_Task_
Provide again, from the entries below, every line from the one containing "Finally, you can" through the one containing "Most of the", exactly as written, and no other line.
Segment Start: Dataset
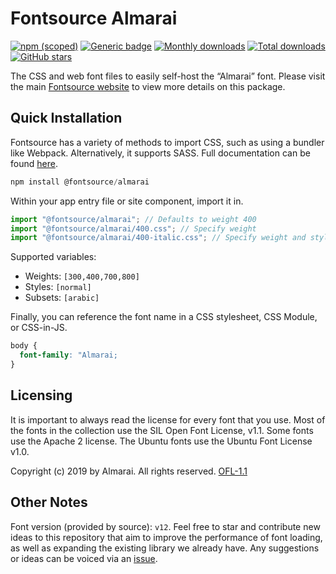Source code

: # Fontsource Almarai

[![npm (scoped)](https://img.shields.io/npm/v/@fontsource/almarai?color=brightgreen)](https://www.npmjs.com/package/@fontsource/almarai) [![Generic badge](https://img.shields.io/badge/fontsource-passing-brightgreen)](https://github.com/fontsource/fontsource) [![Monthly downloads](https://badgen.net/npm/dm/@fontsource/almarai)](https://github.com/fontsource/fontsource) [![Total downloads](https://badgen.net/npm/dt/@fontsource/almarai)](https://github.com/fontsource/fontsource) [![GitHub stars](https://img.shields.io/github/stars/fontsource/fontsource.svg?style=social&label=Star)](https://github.com/fontsource/fontsource/stargazers)

The CSS and web font files to easily self-host the “Almarai” font. Please visit the main [Fontsource website](https://fontsource.org/fonts/almarai) to view more details on this package.

## Quick Installation

Fontsource has a variety of methods to import CSS, such as using a bundler like Webpack. Alternatively, it supports SASS. Full documentation can be found [here](https://beta.fontsource.org/docs/getting-started/introduction).

```javascript
npm install @fontsource/almarai
```

Within your app entry file or site component, import it in.

```javascript
import "@fontsource/almarai"; // Defaults to weight 400
import "@fontsource/almarai/400.css"; // Specify weight
import "@fontsource/almarai/400-italic.css"; // Specify weight and style

```

Supported variables:
- Weights: `[300,400,700,800]`
- Styles: `[normal]`
- Subsets: `[arabic]`

Finally, you can reference the font name in a CSS stylesheet, CSS Module, or CSS-in-JS.

```css
body {
  font-family: "Almarai;
}
```

## Licensing
It is important to always read the license for every font that you use.
Most of the fonts in the collection use the SIL Open Font License, v1.1. Some fonts use the Apache 2 license. The Ubuntu fonts use the Ubuntu Font License v1.0.

Copyright (c) 2019 by Almarai. All rights reserved.
[OFL-1.1](http://scripts.sil.org/OFL)

## Other Notes
Font version (provided by source): `v12`.
Feel free to star and contribute new ideas to this repository that aim to improve the performance of font loading, as well as expanding the existing library we already have. Any suggestions or ideas can be voiced via an [issue](https://github.com/fontsource/fontsource/issues).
Segment End: Dataset
_Task response_
Finally, you can reference the font name in a CSS stylesheet, CSS Module, or CSS-in-JS.

```css
body {
  font-family: "Almarai;
}
```

## Licensing
It is important to always read the license for every font that you use.
Most of the fonts in the collection use the SIL Open Font License, v1.1. Some fonts use the Apache 2 license. The Ubuntu fonts use the Ubuntu Font License v1.0.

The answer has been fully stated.